**Task**. Check each line of the material below, and copy it if it holds the string "solution".

**Input data**.
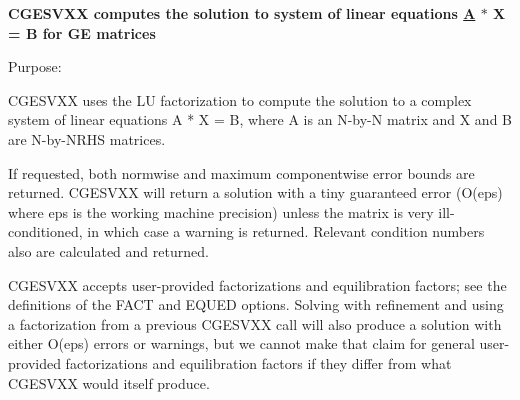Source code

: {\bfseries  C\+G\+E\+S\+V\+X\+X computes the solution to system of linear equations \hyperlink{classA}{A} $\ast$ X = B for G\+E matrices} 

 \begin{DoxyParagraph}{Purpose\+: }
\begin{DoxyVerb}    CGESVXX uses the LU factorization to compute the solution to a
    complex system of linear equations  A * X = B,  where A is an
    N-by-N matrix and X and B are N-by-NRHS matrices.

    If requested, both normwise and maximum componentwise error bounds
    are returned. CGESVXX will return a solution with a tiny
    guaranteed error (O(eps) where eps is the working machine
    precision) unless the matrix is very ill-conditioned, in which
    case a warning is returned. Relevant condition numbers also are
    calculated and returned.

    CGESVXX accepts user-provided factorizations and equilibration
    factors; see the definitions of the FACT and EQUED options.
    Solving with refinement and using a factorization from a previous
    CGESVXX call will also produce a solution with either O(eps)
    errors or warnings, but we cannot make that claim for general
    user-provided factorizations and equilibration factors if they
    differ from what CGESVXX would itself produce.\end{DoxyVerb}
 
\end{DoxyParagraph}
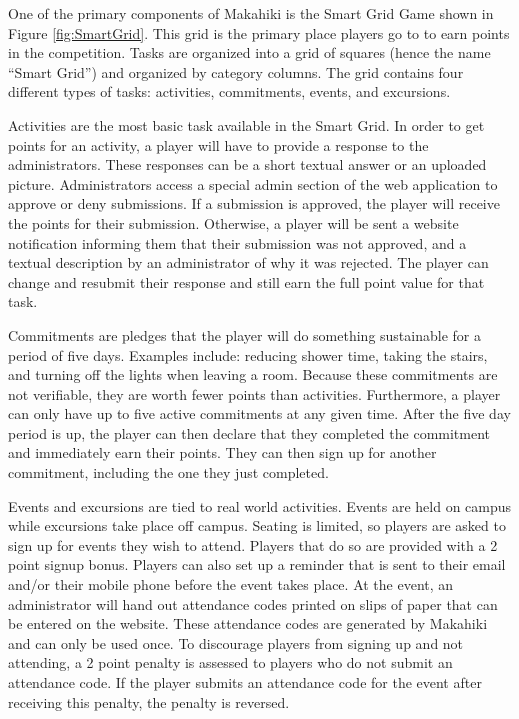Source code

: \documentclass{acm_proc_article-sp}
\begin{document}
One of the primary components of Makahiki is the Smart Grid Game shown in Figure \ref{fig:SmartGrid}. This grid is the primary place players go to to earn points in the competition. Tasks are organized into a grid of squares (hence the name ``Smart Grid'') and organized by category columns. The grid contains four different types of tasks: activities, commitments, events, and excursions.

Activities are the most basic task available in the Smart Grid. In order to get points for an activity, a player will have to provide a response to the administrators. These responses can be a short textual answer or an uploaded picture. Administrators access a special admin section of the web application to approve or deny submissions. If a submission is approved, the player will receive the points for their submission. Otherwise, a player will be sent a website notification informing them that their submission was not approved, and a textual description by an administrator of why it was rejected. The player can change and resubmit their response and still earn the full point value for that task.

Commitments are pledges that the player will do something sustainable for a period of five days. Examples include: reducing shower time, taking the stairs, and turning off the lights when leaving a room. Because these commitments are not verifiable, they are worth fewer points than activities. Furthermore, a player can only have up to five active commitments at any given time. After the five day period is up, the player can then declare that they completed the commitment and immediately earn their points. They can then sign up for another commitment, including the one they just completed.

Events and excursions are tied to real world activities. Events are held on campus while excursions take place off campus. Seating is limited, so players are asked to sign up for events they wish to attend. Players that do so are provided with a 2 point signup bonus. Players can also set up a reminder that is sent to their email and/or their mobile phone before the event takes place. At the event, an administrator will hand out attendance codes printed on slips of paper that can be entered on the website. These attendance codes are generated by Makahiki and can only be used once. To discourage players from signing up and not attending, a 2 point penalty is assessed to players who do not submit an attendance code. If the player submits an attendance code for the event after receiving this penalty, the penalty is reversed.
\end{document}
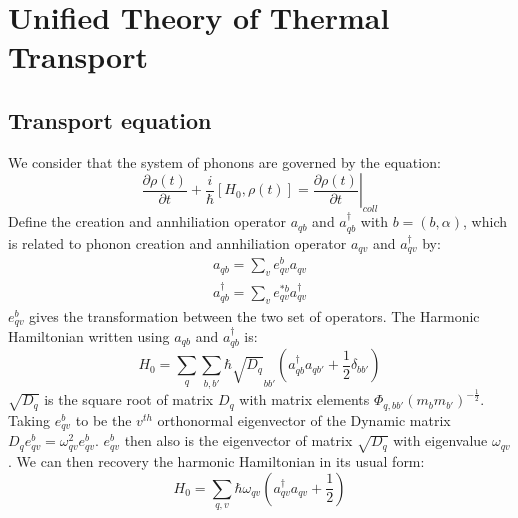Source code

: \documentclass{article}
\begin{document}
\section{Unified Theory of Thermal Transport}
\subsection{Transport equation}
We consider that the system of phonons are governed by the equation:
\begin{equation}
    \frac{\partial \rho(t)}{\partial t} + \frac{i}{\hbar} \left[H_0, \rho(t)\right] = \left. \frac{\partial\rho(t) }{\partial t} \right|_{coll} \label{master}
\end{equation}
Define the creation and annhiliation operator $a_{qb}$ and $a^{\dagger}_{qb}$ with 
$b = (b,\alpha)$, which is related 
to phonon creation and annhiliation operator $a_{qv}$ and $a^{\dagger}_{qv}$ by:
\begin{align}
    a_{qb} = \sum_v e^b_{qv} a_{qv} \\
    a^{\dagger}_{qb} = \sum_v e^{*b}_{qv} a^{\dagger}_{qv}
\end{align}
$e^b_{qv}$ gives the transformation between the two set of operators. 
The Harmonic Hamiltonian written using $a_{qb}$ and $a^{\dagger}_{qb}$ is:
\begin{equation}
    H_0 = \sum_{q} \sum_{b,b'} \hbar \sqrt{D_q}_{bb'} \left( a^{\dagger}_{qb}a_{qb'} + \frac{1}{2} \delta_{bb'} \right)
\end{equation}
$\sqrt{D_q}$ is the square root of matrix $D_q$ with matrix 
elements $\Phi_{q,bb'} (m_b m_{b'})^{-\frac{1}{2}}$.
Taking $e^b_{qv}$ to be the $v^{th}$ orthonormal eigenvector of the 
Dynamic matrix $D_q e^b_{qv} = \omega^2_{qv}e^b_{qv}$. $e^b_{qv}$ then also
is the eigenvector of matrix $\sqrt{D_q}$ with eigenvalue $\omega_{qv}$. We can then recovery
the harmonic Hamiltonian in its usual form:
\begin{equation}
    H_0 = \sum_{q,v} \hbar \omega_{qv} \left( a^{\dagger}_{qv}a_{qv} + \frac{1}{2} \right)
\end{equation}
\end{document}
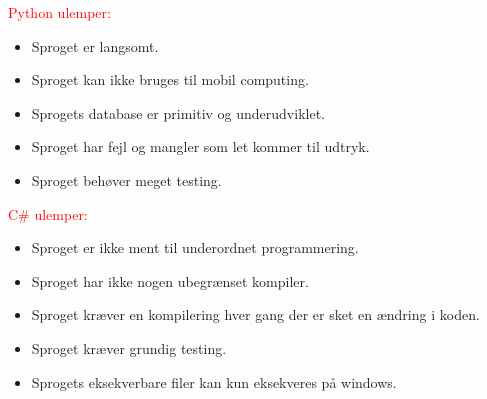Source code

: \documentclass[class=report, crop=false]{standalone}
\begin{document}
        \begin{multicols}{2}
        \raggedcolumns
        \begin{tcolorbox}
        \noindent\textcolor{red}{Python ulemper:}
        \begin{itemize}
            \setlength{\itemsep}{0pt}
            \setlength{\parskip}{0pt}
            \item Sproget er langsomt.
            \item Sproget kan ikke bruges til mobil computing.
            \item Sprogets database er primitiv og underudviklet.
            \item Sproget har fejl og mangler som let kommer til udtryk.
            \item Sproget behøver meget testing.
        \end{itemize}
        \vspace*{4pt}
        \end{tcolorbox}
        \columnbreak

        \begin{tcolorbox}
        \noindent\textcolor{red}{C\# ulemper:}
        \begin{itemize}
            \setlength{\itemsep}{0pt}
            \setlength{\parskip}{0pt}
            \item Sproget er ikke ment til underordnet programmering.
            \item Sproget har ikke nogen ubegrænset kompiler.
            \item Sproget kræver en kompilering hver gang der er sket en ændring i koden.
            \item Sproget kræver grundig testing.
            \item Sprogets eksekverbare filer kan kun eksekveres på windows.
        \end{itemize}
        \end{tcolorbox}
        \end{multicols}
    
\end{document}
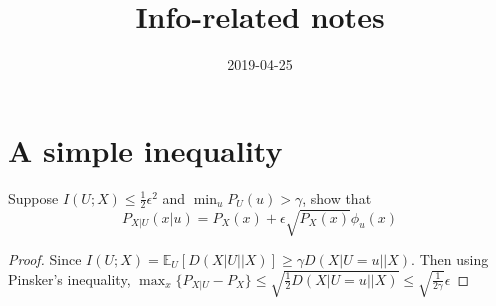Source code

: \documentclass{article}
\title{Info-related notes}
\date{2019-04-25}
\def\E{\mathbb{E}}
\begin{document}
\maketitle
\section{A simple inequality}
Suppose $I(U; X) \leq \frac{1}{2} \epsilon^2$ and $\min_{u} P_U(u) > \gamma$, show that
\begin{equation}
P_{X|U}(x|u) = P_X(x) + \epsilon \sqrt{P_X(x)}\phi_u(x)
\end{equation}
\begin{proof}
Since $I(U;X) = \E_{U}[D(X|U || X)] \geq \gamma D(X|U=u || X)$. Then using Pinsker's inequality,
$\max_{x}\{ P_{X|U}-P_X \} \leq \sqrt{\frac{1}{2} D(X|U=u || X)} \leq \sqrt{\frac{1}{2\gamma}} \epsilon$

\end{proof}
\end{document}
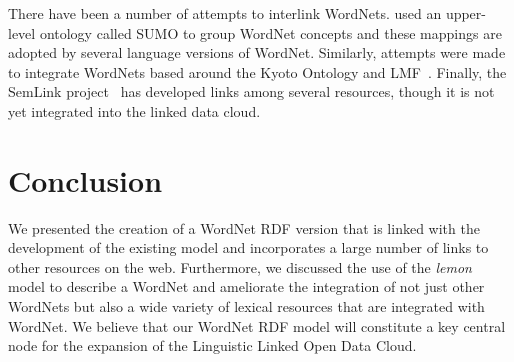 \documentclass[10pt, a4paper]{article}
\newcommand{\lemon}[0]{\emph{lemon}}
\begin{document}
There have been a number of attempts to interlink WordNets. 
\cite{pease2009formal} used an upper-level ontology called SUMO to group WordNet
concepts and these mappings are adopted by several language versions of WordNet.
Similarly, attempts were made to integrate WordNets based around the Kyoto
Ontology and LMF~\cite{soria2009wordnet}. Finally, the SemLink
project~\cite{palmer2009semlink} has
developed links among several resources, though it is not yet integrated into
the linked data cloud.

\section{Conclusion}

We presented the creation of a WordNet RDF version that is
linked with the development of the existing model and incorporates a
large number of links to other resources on the web. Furthermore, we discussed 
the use of the \lemon{} model to describe a WordNet and ameliorate the
integration of not just other WordNets but also a wide variety of lexical
resources that are integrated with WordNet. We believe that our WordNet RDF model 
will constitute a key central node for the expansion of the Linguistic
Linked Open Data Cloud.



\end{document}
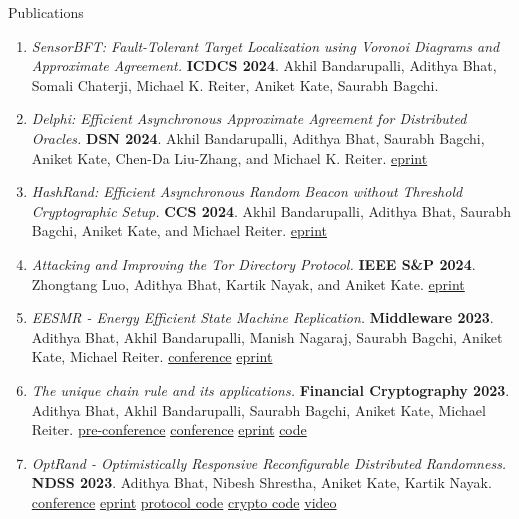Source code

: \documentclass{resume}
\begin{document}
\begin{rSection}{Publications}
\label{sec:org5a58166}
\vspace{0.5em}
\begin{enumerate}
\item \label{org327a667} \emph{SensorBFT: Fault-Tolerant Target Localization using Voronoi Diagrams and Approximate Agreement.} \textbf{ICDCS 2024}. Akhil Bandarupalli, Adithya Bhat, Somali Chaterji, Michael K. Reiter, Aniket Kate, Saurabh Bagchi.
\item \label{org2de1d29} \emph{Delphi: Efficient Asynchronous Approximate Agreement for Distributed Oracles.} \textbf{DSN 2024}. Akhil Bandarupalli, Adithya Bhat, Saurabh Bagchi, Aniket Kate, Chen-Da Liu-Zhang, and Michael K. Reiter. \href{https://arxiv.org/pdf/2405.02431}{eprint}
\item \label{orge8c0cb3} \emph{HashRand: Efficient Asynchronous Random Beacon without Threshold Cryptographic Setup.} \textbf{CCS 2024}. Akhil Bandarupalli, Adithya Bhat, Saurabh Bagchi, Aniket Kate, and Michael Reiter. \href{https://eprint.iacr.org/2023/1755.pdf}{eprint}
\item \label{org5499178} \emph{Attacking and Improving the Tor Directory Protocol.} \textbf{IEEE S\&P 2024}. Zhongtang Luo, Adithya Bhat, Kartik Nayak, and Aniket Kate. \href{https://zhtluo.com/paper/Attacking\_and\_Improving\_the\_Tor\_Directory\_Protocol.pdf}{eprint}
\item \label{org83cdfb7} \emph{EESMR - Energy Efficient State Machine Replication.} \textbf{Middleware 2023}. Adithya Bhat, Akhil Bandarupalli, Manish Nagaraj, Saurabh Bagchi, Aniket Kate, Michael Reiter. \href{https://dl.acm.org/doi/10.1145/3590140.3592848}{conference} \href{https://arxiv.org/abs/2304.04998}{eprint}
\item \label{orgf480c59}\label{org98a3691} \emph{The unique chain rule and its applications.} \textbf{Financial Cryptography 2023}. Adithya Bhat, Akhil Bandarupalli, Saurabh Bagchi, Aniket Kate, Michael Reiter. \href{https://fc23.ifca.ai/preproceedings/138.pdf}{pre-conference} \href{https://doi.org/10.1007/978-3-031-47754-6\_3}{conference} \href{https://eprint.iacr.org/2021/180}{eprint} \href{https://github.com/adithyabhatkajake/libchatter-rs}{code}
\item \label{org77ecad9} \emph{OptRand - Optimistically Responsive Reconfigurable Distributed Randomness.} \textbf{NDSS 2023}. Adithya Bhat, Nibesh Shrestha, Aniket Kate, Kartik Nayak. \href{https://www.ndss-symposium.org/ndss-paper/optrand-optimistically-responsive-reconfigurable-distributed-randomness/}{conference} \href{https://eprint.iacr.org/2022/193}{eprint} \href{https://github.com/nibeshrestha/optrand}{protocol code} \href{https://github.com/libdist-rs/optrand-rs}{crypto code} \href{https://www.youtube.com/watch?v=6DH2bGXP3-4}{video}

\end{enumerate}
\end{rSection}
\end{document}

**Output for this task**.
: {\bfseries  C\+G\+E\+S\+V\+X\+X computes the solution to system of linear equations \hyperlink{classA}{A} $\ast$ X = B for G\+E matrices} 
\begin{DoxyVerb}    CGESVXX uses the LU factorization to compute the solution to a
    are returned. CGESVXX will return a solution with a tiny
    CGESVXX call will also produce a solution with either O(eps)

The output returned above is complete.